Second, you are not there. You may have had a very specific vision for how the top of a cream cheese volcano should look. But only people who are actually there discover that high-stacked cream cheese tends to slough off in gooey chunks. (This is where not being married to your plan becomes important.)
*Know the difference between big, important details and little, piddly ones. If the cream cheese is canted at a 45% angle instead of 47%, the volcano will still look volcano-ey. If the entire volcano crashes through the gym floor, that may be more of an issue. (If you use water and it causes a short-circuit leading to fire and explosion, that’s bad; this is why you don’t use water.)
*Despite all the planning and fretting involved, almost everything is a little piddly detail. If you have a space where everyone can get together, music they can hear well enough to dance to, and a place to dance, you’re okay. Focus on the main point. Everything else is gravy.
Note to parents: Your child does not by any stretch of the imagination “need” to be flown by private jet to Paris for a catered meal while being serenaded by Celine Dion (okay—nobody needs to be serenaded by Celine Dion) followed by a private party in a hotel room with booze. If you are dropping a few grand on this elaborate high school dance, I shudder to think what Junior’s wedding will be like.

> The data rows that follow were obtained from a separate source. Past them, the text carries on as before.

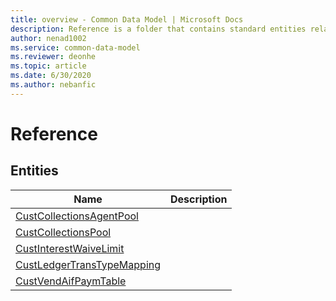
 ```yaml
---
title: overview - Common Data Model | Microsoft Docs
description: Reference is a folder that contains standard entities related to the Common Data Model.
author: nenad1002
ms.service: common-data-model
ms.reviewer: deonhe
ms.topic: article
ms.date: 6/30/2020
ms.author: nebanfic
---
```


# Reference


## Entities

|Name|Description|
|---|---|
|[CustCollectionsAgentPool](CustCollectionsAgentPool.md)||
|[CustCollectionsPool](CustCollectionsPool.md)||
|[CustInterestWaiveLimit](CustInterestWaiveLimit.md)||
|[CustLedgerTransTypeMapping](CustLedgerTransTypeMapping.md)||
|[CustVendAifPaymTable](CustVendAifPaymTable.md)||
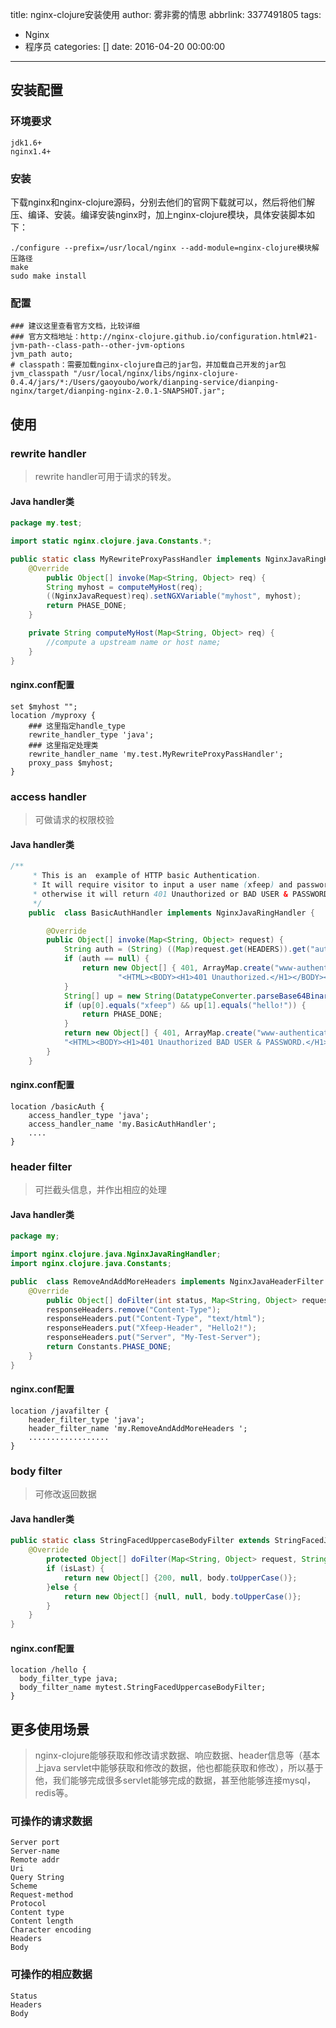 title: nginx-clojure安装使用
author: 雾非雾的情思
abbrlink: 3377491805
tags:
  - Nginx
  - 程序员
categories: []
date: 2016-04-20 00:00:00
---
## 安装配置

### 环境要求
	jdk1.6+
	nginx1.4+

### 安装
下载nginx和nginx-clojure源码，分别去他们的官网下载就可以，然后将他们解压、编译、安装。编译安装nginx时，加上nginx-clojure模块，具体安装脚本如下：
```shell
./configure --prefix=/usr/local/nginx --add-module=nginx-clojure模块解压路径
make
sudo make install
```

### 配置

    ### 建议这里查看官方文档，比较详细
    ### 官方文档地址：http://nginx-clojure.github.io/configuration.html#21-jvm-path--class-path--other-jvm-options
    jvm_path auto;
    # classpath：需要加载nginx-clojure自己的jar包，并加载自己开发的jar包
    jvm_classpath "/usr/local/nginx/libs/nginx-clojure-0.4.4/jars/*:/Users/gaoyoubo/work/dianping-service/dianping-nginx/target/dianping-nginx-2.0.1-SNAPSHOT.jar";

## 使用

### rewrite handler
> rewrite handler可用于请求的转发。

#### Java handler类

```java
package my.test;

import static nginx.clojure.java.Constants.*;

public static class MyRewriteProxyPassHandler implements NginxJavaRingHandler {
	@Override
		public Object[] invoke(Map<String, Object> req) {
		String myhost = computeMyHost(req);
		((NginxJavaRequest)req).setNGXVariable("myhost", myhost);
		return PHASE_DONE;
	}

	private String computeMyHost(Map<String, Object> req) {
		//compute a upstream name or host name;
	}
}
```

#### nginx.conf配置
    set $myhost "";
	location /myproxy {
	    ### 这里指定handle_type
		rewrite_handler_type 'java';
		### 这里指定处理类
		rewrite_handler_name 'my.test.MyRewriteProxyPassHandler';
		proxy_pass $myhost;
	} 

### access handler
> 可做请求的权限校验

#### Java handler类
```java
/**
     * This is an  example of HTTP basic Authentication.
     * It will require visitor to input a user name (xfeep) and password (hello!) 
     * otherwise it will return 401 Unauthorized or BAD USER & PASSWORD 
     */
    public  class BasicAuthHandler implements NginxJavaRingHandler {

        @Override
        public Object[] invoke(Map<String, Object> request) {
            String auth = (String) ((Map)request.get(HEADERS)).get("authorization");
            if (auth == null) {
                return new Object[] { 401, ArrayMap.create("www-authenticate", "Basic realm=\"Secure Area\""),
                        "<HTML><BODY><H1>401 Unauthorized.</H1></BODY></HTML>" };
            }
            String[] up = new String(DatatypeConverter.parseBase64Binary(auth.substring("Basic ".length())), DEFAULT_ENCODING).split(":");
            if (up[0].equals("xfeep") && up[1].equals("hello!")) {
                return PHASE_DONE;
            }
            return new Object[] { 401, ArrayMap.create("www-authenticate", "Basic realm=\"Secure Area\""),
            "<HTML><BODY><H1>401 Unauthorized BAD USER & PASSWORD.</H1></BODY></HTML>" };
        } 
    }
```
#### nginx.conf配置
	location /basicAuth {
		access_handler_type 'java';
		access_handler_name 'my.BasicAuthHandler';
		....
	}

### header filter
> 可拦截头信息，并作出相应的处理

#### Java handler类
```java
package my;

import nginx.clojure.java.NginxJavaRingHandler;
import nginx.clojure.java.Constants;

public  class RemoveAndAddMoreHeaders implements NginxJavaHeaderFilter {
	@Override
		public Object[] doFilter(int status, Map<String, Object> request, Map<String, Object> responseHeaders) {
		responseHeaders.remove("Content-Type");
		responseHeaders.put("Content-Type", "text/html");
		responseHeaders.put("Xfeep-Header", "Hello2!");
		responseHeaders.put("Server", "My-Test-Server");
		return Constants.PHASE_DONE;
	}
}
```

#### nginx.conf配置
    location /javafilter {
    	header_filter_type 'java';
    	header_filter_name 'my.RemoveAndAddMoreHeaders ';
    	..................
    }

### body filter
> 可修改返回数据

#### Java handler类
```java
public static class StringFacedUppercaseBodyFilter extends StringFacedJavaBodyFilter {
	@Override
		protected Object[] doFilter(Map<String, Object> request, String body, boolean isLast) throws IOException {
		if (isLast) {
			return new Object[] {200, null, body.toUpperCase()};
		}else {
			return new Object[] {null, null, body.toUpperCase()};
		}
	}
}
```

#### nginx.conf配置
    location /hello {
      body_filter_type java;
      body_filter_name mytest.StringFacedUppercaseBodyFilter;
    }


## 更多使用场景
> nginx-clojure能够获取和修改请求数据、响应数据、header信息等（基本上java servlet中能够获取和修改的数据，他也都能获取和修改），所以基于他，我们能够完成很多servlet能够完成的数据，甚至他能够连接mysql，redis等。

### 可操作的请求数据
	Server port
	Server-name
	Remote addr
	Uri
	Query String
	Scheme
	Request-method
	Protocol
	Content type
	Content length
	Character encoding
	Headers
	Body 

### 可操作的相应数据
	Status
	Headers
	Body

*Clothing, decorations, planning, the little extras—it’s all to help foster a sense of Occasion, to suggest that these three hours are somehow different, more vibrant and exciting than any other three hours. As an organizer, you learn how to prompt that sense. But attendees should remember that the more you depend on external cues to get that special sense of Occasion, the fewer Occasions you will have. When you learn how to create that sense on your own, you can have an Occasion any time you choose. This may seem like one of the smallest lessons of Prom, but wait till you get married.